*** Available data Section Begins ***

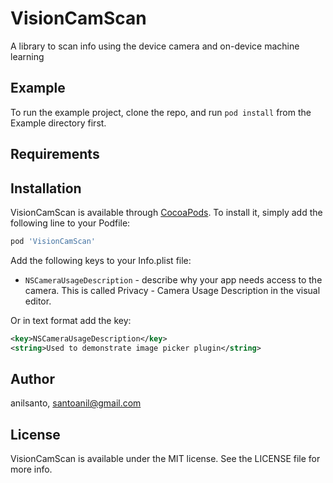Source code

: # VisionCamScan

A library to scan info using the device camera and on-device machine learning

## Example

To run the example project, clone the repo, and run `pod install` from the Example directory first.

## Requirements

## Installation

VisionCamScan is available through [CocoaPods](https://cocoapods.org). To install
it, simply add the following line to your Podfile:

```ruby
pod 'VisionCamScan'
```

Add the following keys to your Info.plist file:

* `NSCameraUsageDescription` - describe why your app needs access to the camera. This is called Privacy - Camera Usage Description in the visual editor.

Or in text format add the key:

``` xml
<key>NSCameraUsageDescription</key>
<string>Used to demonstrate image picker plugin</string>
```
## Author

anilsanto, santoanil@gmail.com

## License

VisionCamScan is available under the MIT license. See the LICENSE file for more info.

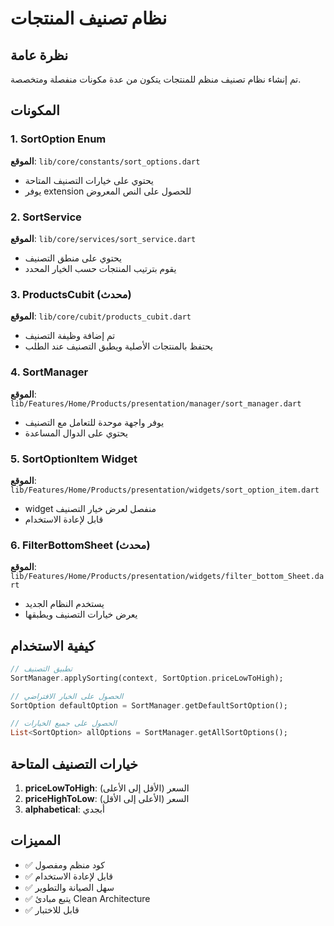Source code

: # نظام تصنيف المنتجات

## نظرة عامة
تم إنشاء نظام تصنيف منظم للمنتجات يتكون من عدة مكونات منفصلة ومتخصصة.

## المكونات

### 1. SortOption Enum
**الموقع**: `lib/core/constants/sort_options.dart`
- يحتوي على خيارات التصنيف المتاحة
- يوفر extension للحصول على النص المعروض

### 2. SortService
**الموقع**: `lib/core/services/sort_service.dart`
- يحتوي على منطق التصنيف
- يقوم بترتيب المنتجات حسب الخيار المحدد

### 3. ProductsCubit (محدث)
**الموقع**: `lib/core/cubit/products_cubit.dart`
- تم إضافة وظيفة التصنيف
- يحتفظ بالمنتجات الأصلية ويطبق التصنيف عند الطلب

### 4. SortManager
**الموقع**: `lib/Features/Home/Products/presentation/manager/sort_manager.dart`
- يوفر واجهة موحدة للتعامل مع التصنيف
- يحتوي على الدوال المساعدة

### 5. SortOptionItem Widget
**الموقع**: `lib/Features/Home/Products/presentation/widgets/sort_option_item.dart`
- widget منفصل لعرض خيار التصنيف
- قابل لإعادة الاستخدام

### 6. FilterBottomSheet (محدث)
**الموقع**: `lib/Features/Home/Products/presentation/widgets/filter_bottom_Sheet.dart`
- يستخدم النظام الجديد
- يعرض خيارات التصنيف ويطبقها

## كيفية الاستخدام

```dart
// تطبيق التصنيف
SortManager.applySorting(context, SortOption.priceLowToHigh);

// الحصول على الخيار الافتراضي
SortOption defaultOption = SortManager.getDefaultSortOption();

// الحصول على جميع الخيارات
List<SortOption> allOptions = SortManager.getAllSortOptions();
```

## خيارات التصنيف المتاحة
1. **priceLowToHigh**: السعر (الأقل إلى الأعلى)
2. **priceHighToLow**: السعر (الأعلى إلى الأقل)
3. **alphabetical**: أبجدي

## المميزات
- ✅ كود منظم ومفصول
- ✅ قابل لإعادة الاستخدام
- ✅ سهل الصيانة والتطوير
- ✅ يتبع مبادئ Clean Architecture
- ✅ قابل للاختبار 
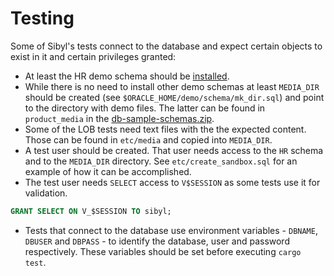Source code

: # Testing

Some of Sibyl's tests connect to the database and expect certain objects to exist in it and certain privileges granted:
- At least the HR demo schema should be [installed][1].
- While there is no need to install other demo schemas at least `MEDIA_DIR` should be created (see `$ORACLE_HOME/demo/schema/mk_dir.sql`) and point to the directory with demo files. The latter can be found in `product_media` in the [db-sample-schemas.zip][2].
- Some of the LOB tests need text files with the the expected content. Those can be found in `etc/media` and copied into `MEDIA_DIR`.
- A test user should be created. That user needs access to the `HR` schema and to the `MEDIA_DIR` directory. See `etc/create_sandbox.sql` for an example of how it can be accomplished.
- The test user needs `SELECT` access to `V$SESSION` as some tests use it for validation.
```sql
GRANT SELECT ON V_$SESSION TO sibyl;
```
- Tests that connect to the database use environment variables - `DBNAME`, `DBUSER` and `DBPASS` - to identify the database, user and password respectively. These variables should be set before executing `cargo test`.

[1]: https://docs.oracle.com/en/database/oracle/oracle-database/19/comsc/installing-sample-schemas.html#GUID-1E645D09-F91F-4BA6-A286-57C5EC66321D
[2]: https://github.com/oracle/db-sample-schemas/releases/latest
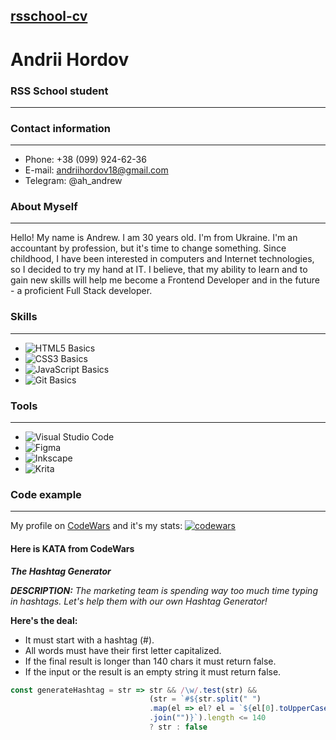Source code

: [rsschool-cv]()
----------------------------------------------------------------------------------------------------------------------------------------

# Andrii Hordov

### RSS School student
----------------------------------------------------------------------------------------------------------------------------------------

### Contact information
----------------------------------------------------------------------------------------------------------------------------------------
- Phone: +38 (099) 924-62-36
- E-mail: andriihordov18@gmail.com
- Telegram: @ah_andrew


### About Myself
----------------------------------------------------------------------------------------------------------------------------------------
Hello! My name is Andrew. I am 30 years old. I'm from Ukraine. I'm an accountant by profession, but it's time to change something. Since childhood, I have been interested in computers and Internet technologies, so I decided to try my hand at IT.	I believe, that my ability to learn and to gain new skills will help me become a Frontend Developer and in the future - a proficient Full Stack developer.

### Skills
----------------------------------------------------------------------------------------------------------------------------------------
- ![HTML5](https://img.shields.io/badge/html5-%23E34F26.svg?style=for-the-badge&logo=html5&logoColor=white) Basics
- ![CSS3](https://img.shields.io/badge/css3-%231572B6.svg?style=for-the-badge&logo=css3&logoColor=white) Basics
- ![JavaScript](https://img.shields.io/badge/javascript-%23323330.svg?style=for-the-badge&logo=javascript&logoColor=%23F7DF1E) Basics
- ![Git](https://img.shields.io/badge/git-%23F05033.svg?style=for-the-badge&logo=git&logoColor=white) Basics

### Tools
----------------------------------------------------------------------------------------------------------------------------------------
- ![Visual Studio Code](https://img.shields.io/badge/Visual%20Studio%20Code-0078d7.svg?style=for-the-badge&logo=visual-studio-code&logoColor=white)
- ![Figma](https://img.shields.io/badge/figma-%23F24E1E.svg?style=for-the-badge&logo=figma&logoColor=white)
- ![Inkscape](https://img.shields.io/badge/Inkscape-e0e0e0?style=for-the-badge&logo=inkscape&logoColor=080A13)
- ![Krita](https://img.shields.io/badge/Krita-203759?style=for-the-badge&logo=krita&logoColor=EEF37B)

### Code example
----------------------------------------------------------------------------------------------------------------------------------------
My profile on [CodeWars](www.codewars.com/users/AndrewWinterH) and it's my stats:
[![codewars](https://www.codewars.com/users/AndrewWinterH/badges/small)](https://www.codewars.com/users/AndrewWinterH)

#### Here is KATA from CodeWars 

***The Hashtag Generator***

***DESCRIPTION:***
*The marketing team is spending way too much time typing in hashtags. Let's help them with our own Hashtag Generator!*

**Here's the deal:**
- It must start with a hashtag (#).
- All words must have their first letter capitalized.
- If the final result is longer than 140 chars it must return false.
- If the input or the result is an empty string it must return false.

```JavaScript
const generateHashtag = str => str && /\w/.test(str) &&
                               (str = `#${str.split(" ")
                               .map(el => el? el = `${el[0].toUpperCase()}${el.substring(1)}` : el)
                               .join("")}`).length <= 140 
                               ? str : false
```

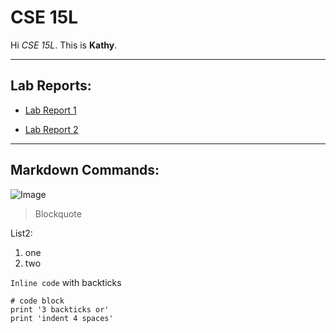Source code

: # CSE 15L


Hi *CSE 15L*.
This is **Kathy**.


---
## Lab Reports: ##
* [Lab Report 1](https://kathyww.github.io/cse15l-lab-reports/lab-report-1-week-2.html)

* [Lab Report 2](https://kathyww.github.io/cse15l-lab-reports/lab-report-2-week-4.html)






---



## Markdown Commands: ##


![Image](https://user-images.githubusercontent.com/103288344/162642902-3cd6973f-a4fc-4a7e-9bbe-e214b2dd1b68.png)

> Blockquote


List2:
1. one
2. two



`Inline code` with backticks

```
# code block
print '3 backticks or'
print 'indent 4 spaces'
```
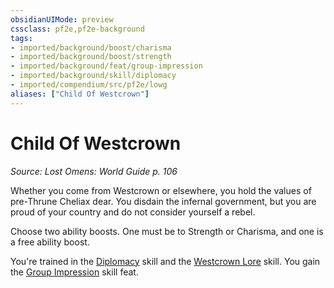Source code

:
 ```yaml
---
obsidianUIMode: preview
cssclass: pf2e,pf2e-background
tags:
- imported/background/boost/charisma
- imported/background/boost/strength
- imported/background/feat/group-impression
- imported/background/skill/diplomacy
- imported/compendium/src/pf2e/lowg
aliases: ["Child Of Westcrown"]
---
```

# Child Of Westcrown
*Source: Lost Omens: World Guide p. 106*  

Whether you come from Westcrown or elsewhere, you hold the values of pre-Thrune Cheliax dear. You disdain the infernal government, but you are proud of your country and do not consider yourself a rebel.

Choose two ability boosts. One must be to Strength or Charisma, and one is a free ability boost.

You're trained in the [Diplomacy](../../skills.md#Diplomacy) skill and the [Westcrown Lore](../../skills.md#Lore) skill. You gain the [Group Impression](../../feats/group-impression.md) skill feat.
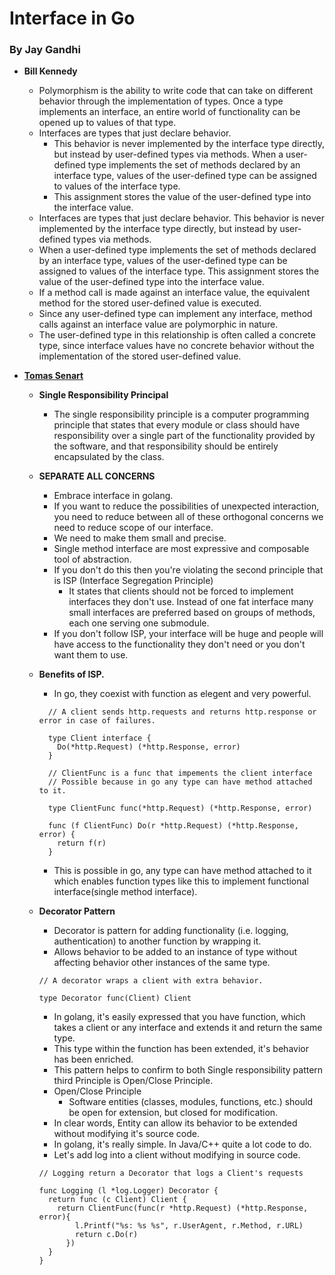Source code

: # Interface in Go
### By Jay Gandhi
- <b>Bill Kennedy</b>
  - Polymorphism is the ability to write code that can take on different behavior through the implementation of types. Once a type implements an interface, an entire world of functionality can be opened up to values of that type.
  - Interfaces are types that just declare behavior.
    - This behavior is never implemented by the interface type directly, but instead by user-defined types via methods. When a user-defined type implements the set of methods declared by an interface type, values of the user-defined type can be assigned to values of the interface type.
    - This assignment stores the value of the user-defined type into the interface value.
  - Interfaces are types that just declare behavior. This behavior is never implemented by the interface type directly, but instead by user-defined types via methods.
  - When a user-defined type implements the set of methods declared by an interface type, values of the user-defined type can be assigned to values of the interface type. This assignment stores the value of the user-defined type into the interface value.
  - If a method call is made against an interface value, the equivalent method for the
 stored user-defined value is executed.
  - Since any user-defined type can implement any interface, method calls against an interface value are polymorphic in nature.
  - The user-defined type in this relationship is often called a concrete type, since interface values have no concrete behavior without the implementation of the stored user-defined value.

- [<b>Tomas Senart</b>](https://youtu.be/xyDkyFjzFVc)
  - <b>Single Responsibility Principal</b>
    - The single responsibility principle is a computer programming principle that states that every module or class should have responsibility over a single part of the functionality provided by the software, and that responsibility should be entirely encapsulated by the class.
  - <b> SEPARATE ALL CONCERNS </b>
    - Embrace interface in golang.
    - If you want to reduce the possibilities of unexpected interaction, you need to reduce between all of these orthogonal concerns we need to reduce scope of our interface.
    - We need to make them small and precise.
    - Single method interface are most expressive and composable tool of abstraction.
    - If you don't do this then you're violating the second principle that is ISP (Interface Segregation Principle)
      - It states that clients should not be forced to implement interfaces they don't use. Instead of one fat interface many small interfaces are preferred based on groups of methods, each one serving one submodule.
    - If you don't follow ISP, your interface will be huge and people will have access to the functionality they don't need or you don't want them to use.
  - <b>Benefits of ISP.</b>
      - In go, they coexist with function as elegent and very powerful.

      ```
        // A client sends http.requests and returns http.response or error in case of failures.

        type Client interface {
          Do(*http.Request) (*http.Response, error)
        }

        // ClientFunc is a func that impements the client interface
        // Possible because in go any type can have method attached to it.

        type ClientFunc func(*http.Request) (*http.Response, error)

        func (f ClientFunc) Do(r *http.Request) (*http.Response, error) {
          return f(r)
        }
      ```
      - This is possible in go, any type can have method attached to it which enables function types like this to implement functional interface(single method interface).

  - <b>Decorator Pattern</b>
    - Decorator is pattern for adding functionality (i.e. logging, authentication) to another function by wrapping it.
    - Allows behavior to be added to an instance of type without affecting behavior other instances of the same type.

    ```
    // A decorator wraps a client with extra behavior.

    type Decorator func(Client) Client
    ```
    - In golang, it's easily expressed that you have function, which takes a client or any interface and extends it and return the same type.
    - This type within the function has been extended, it's behavior has been enriched.
    - This pattern helps to confirm to both Single responsibility pattern third Principle is Open/Close Principle.
    - Open/Close Principle
      - Software entities (classes, modules, functions, etc.) should be open for extension, but closed for modification.
    - In clear words, Entity can allow its behavior to be extended without modifying it's source code.
    - In golang, it's really simple. In Java/C++ quite a lot code to do.
    - Let's add log into a client without modifying in source code.
    ```
    // Logging return a Decorator that logs a Client's requests

    func Logging (l *log.Logger) Decorator {
      return func (c Client) Client {
        return ClientFunc(func(r *http.Request) (*http.Response, error){
            l.Printf("%s: %s %s", r.UserAgent, r.Method, r.URL)
            return c.Do(r)
          })
      }
    }
    ```
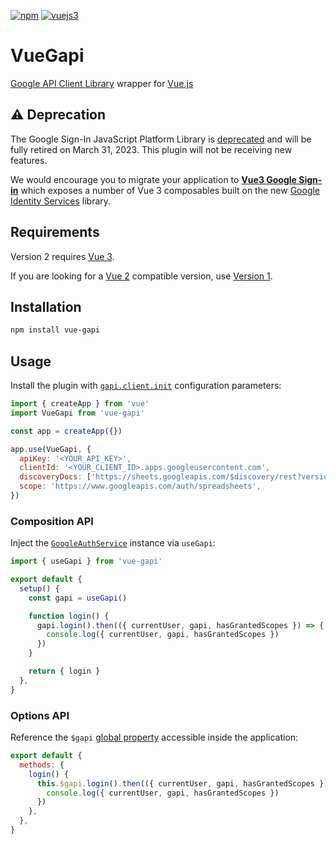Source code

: [![npm](https://img.shields.io/npm/v/vue-gapi.svg)](https://www.npmjs.com/package/vue-gapi) [![vuejs3](https://img.shields.io/badge/vue.js-3.x-brightgreen.svg?logo=vue.js)](https://vuejs.org/)

# VueGapi

[Google API Client Library](https://github.com/google/google-api-javascript-client) wrapper for [Vue.js](https://vuejs.org/)

## ⚠️ Deprecation

The Google Sign-In JavaScript Platform Library is [deprecated](https://developers.googleblog.com/2022/03/gis-jsweb-authz-migration.html) and will be fully retired on March 31, 2023. This plugin will not be receiving new features.

We would encourage you to migrate your application to **[Vue3 Google Sign-in](https://github.com/wavezync/vue3-google-signin)** which exposes a number of Vue 3 composables built on the new [Google Identity Services](https://developers.google.com/identity/gsi/web) library.

## Requirements

Version 2 requires [Vue 3](https://vuejs.org/).

If you are looking for a [Vue 2](https://v2.vuejs.org/) compatible version, use [Version 1](https://github.com/vue-gapi/vue-gapi/tree/releases/v1).

## Installation

```bash
npm install vue-gapi
```

## Usage

Install the plugin with [`gapi.client.init`](https://github.com/google/google-api-javascript-client/blob/master/docs/reference.md#----gapiclientinitargs--) configuration parameters:

```js
import { createApp } from 'vue'
import VueGapi from 'vue-gapi'

const app = createApp({})

app.use(VueGapi, {
  apiKey: '<YOUR_API_KEY>',
  clientId: '<YOUR_CLIENT_ID>.apps.googleusercontent.com',
  discoveryDocs: ['https://sheets.googleapis.com/$discovery/rest?version=v4'],
  scope: 'https://www.googleapis.com/auth/spreadsheets',
})
```

### Composition API

Inject the [`GoogleAuthService`](https://vue-gapi.github.io/vue-gapi/reference/GoogleAuthService/__index__.html#googleauthservice) instance via `useGapi`:

```js
import { useGapi } from 'vue-gapi'

export default {
  setup() {
    const gapi = useGapi()

    function login() {
      gapi.login().then(({ currentUser, gapi, hasGrantedScopes }) => {
        console.log({ currentUser, gapi, hasGrantedScopes })
      })
    }

    return { login }
  },
}
```

### Options API

Reference the `$gapi` [global property](https://vuejs.org/api/application.html#app-config-globalproperties) accessible inside the application:

```js
export default {
  methods: {
    login() {
      this.$gapi.login().then(({ currentUser, gapi, hasGrantedScopes }) => {
        console.log({ currentUser, gapi, hasGrantedScopes })
      })
    },
  },
}
```
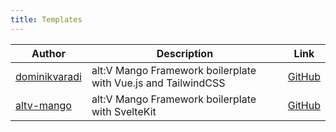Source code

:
 ```yaml
---
title: Templates
---
```


| Author                                            | Description                                                   | Link                                                                       |
| ------------------------------------------------- | ------------------------------------------------------------- | -------------------------------------------------------------------------- |
| [dominikvaradi](https://github.com/dominikvaradi) | alt:V Mango Framework boilerplate with Vue.js and TailwindCSS | [GitHub](https://github.com/dominikvaradi/altv-mango-vue-tailwind-starter) |
| [altv-mango](https://github.com/altv-mango)       | alt:V Mango Framework boilerplate with SvelteKit              | [GitHub](https://github.com/altv-mango/altv-mango-server-boilerplate)      |
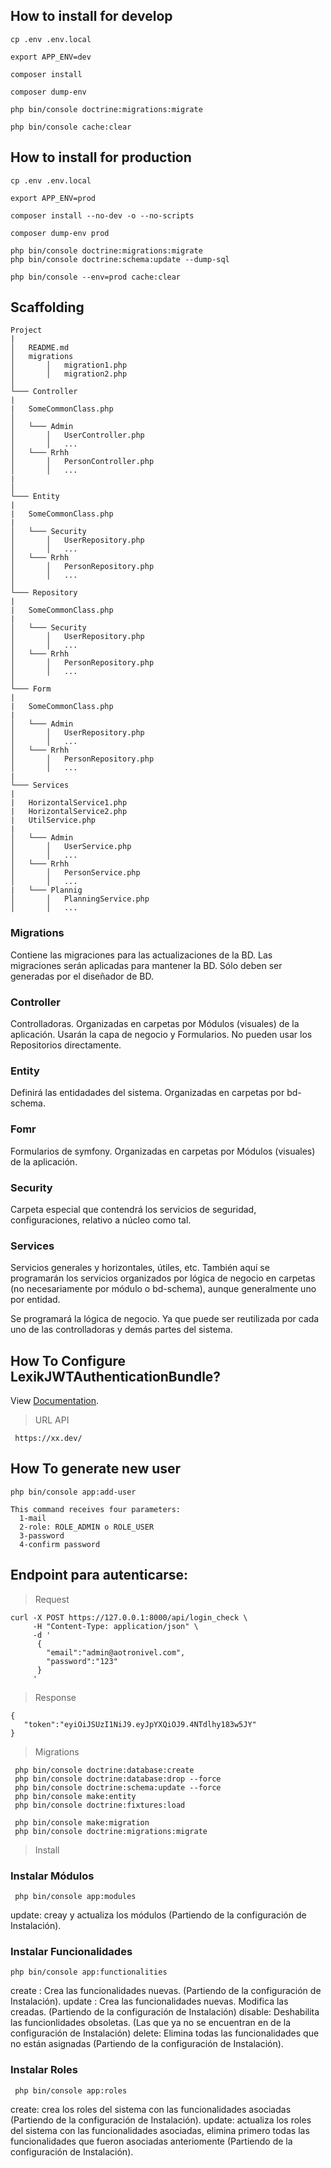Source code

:## How to install for develop

```
cp .env .env.local
```

```
export APP_ENV=dev
```

```
composer install
```

```
composer dump-env
```

```
php bin/console doctrine:migrations:migrate
```

```
php bin/console cache:clear
```

## How to install for production

```
cp .env .env.local
```

```
export APP_ENV=prod
```

```
composer install --no-dev -o --no-scripts
```

```
composer dump-env prod
```

```
php bin/console doctrine:migrations:migrate
php bin/console doctrine:schema:update --dump-sql
```

```
php bin/console --env=prod cache:clear
```

## Scaffolding

```
Project
|
│   README.md
│   migrations    
│       │   migration1.php      
│       │   migration2.php
│   
└─── Controller 
|   
|   SomeCommonClass.php
│   
│   └─── Admin
│       │   UserController.php       
│       │   ...
│   └─── Rrhh
│       │   PersonController.php       
│       │   ...
| 
│   
└─── Entity
|   
|   SomeCommonClass.php
|
│   └─── Security
│       │   UserRepository.php      
│       │   ...
│   └─── Rrhh
│       │   PersonRepository.php       
│       │   ...
│   
└─── Repository
|   
|   SomeCommonClass.php
|
│   └─── Security
│       │   UserRepository.php      
│       │   ...
│   └─── Rrhh
│       │   PersonRepository.php       
│       │   ...
│   
└─── Form
|   
|   SomeCommonClass.php
|
│   └─── Admin
│       │   UserRepository.php      
│       │   ...
│   └─── Rrhh
│       │   PersonRepository.php       
│       │   ...
|
└─── Services
|   
|   HorizontalService1.php
|   HorizontalService2.php
|   UtilService.php
|
│   └─── Admin
│       │   UserService.php       
│       │   ...
│   └─── Rrhh
│       │   PersonService.php       
│       │   ...
|   └─── Plannig
│       │   PlanningService.php       
│       │   ...

```

### Migrations ###
Contiene las migraciones para las actualizaciones de la BD. Las migraciones serán aplicadas para mantener la BD. Sólo deben ser generadas por el diseñador de BD.


### Controller ###
Controlladoras. Organizadas en carpetas por Módulos (visuales) de la aplicación. Usarán la capa de negocio y Formularios. No pueden usar los Repositorios directamente.

### Entity ###
Definirá las entidadades del sistema. Organizadas en carpetas por bd-schema.

### Fomr ###
Formularios de symfony. Organizadas en carpetas por Módulos (visuales) de la aplicación.

### Security ###
Carpeta especial que contendrá los servicios de seguridad, configuraciones, relativo a núcleo como tal. 

### Services ###
Servicios generales y horizontales, útiles, etc.
También aquí se programarán los servicios organizados por lógica de negocio en carpetas (no necesariamente por módulo o bd-schema), aunque generalmente uno por entidad. 

Se programará la lógica de negocio. Ya que puede ser reutilizada por cada uno de las controlladoras y demás partes del sistema.





## How To Configure LexikJWTAuthenticationBundle?

View [Documentation](https://github.com/lexik/LexikJWTAuthenticationBundle/blob/master/Resources/doc/index.md#installation).

> URL API

```
 https://xx.dev/
```


##  How To generate new user

```
php bin/console app:add-user
```
```
This command receives four parameters:
  1-mail
  2-role: ROLE_ADMIN o ROLE_USER
  3-password
  4-confirm password
```

## Endpoint para autenticarse:

> Request

```
curl -X POST https://127.0.0.1:8000/api/login_check \
     -H "Content-Type: application/json" \
     -d '
      {
        "email":"admin@aotronivel.com",
        "password":"123"
      }
     '
```

> Response

```
{
   "token":"eyiOiJSUzI1NiJ9.eyJpYXQiOJ9.4NTdlhy183w5JY"
}
```

> Migrations
```
 php bin/console doctrine:database:create 
 php bin/console doctrine:database:drop --force
 php bin/console doctrine:schema:update --force
 php bin/console make:entity 
 php bin/console doctrine:fixtures:load

 php bin/console make:migration
 php bin/console doctrine:migrations:migrate
```

> Install 

### Instalar Módulos
```
 php bin/console app:modules
```
update: creay y actualiza los módulos (Partiendo de la configuración de Instalación).


### Instalar Funcionalidades
```
php bin/console app:functionalities
```
create : Crea las funcionalidades nuevas. (Partiendo de la configuración de Instalación).
update : Crea las funcionalidades nuevas. Modifica las creadas. (Partiendo de la configuración de Instalación)
disable: Deshabilita las funcionlidades obsoletas. (Las que ya no se encuentran en de la configuración de Instalación)
delete: Elimina todas las funcionalidades que no están asignadas (Partiendo de la configuración de Instalación).

### Instalar Roles
```
 php bin/console app:roles
```
create: crea los roles del sistema con las funcionalidades asociadas (Partiendo de la configuración de Instalación).
update: actualiza los roles del sistema con las funcionalidades asociadas, elimina primero todas las funcionalidades que fueron  asociadas anteriomente (Partiendo de la configuración de Instalación).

*** Available data Section Ends ***

## What is required
Only the lines with the string "Formularios" are wanted; pick them out of the records above and copy them.

## Answer to this task
Controlladoras. Organizadas en carpetas por Módulos (visuales) de la aplicación. Usarán la capa de negocio y Formularios. No pueden usar los Repositorios directamente.
Formularios de symfony. Organizadas en carpetas por Módulos (visuales) de la aplicación.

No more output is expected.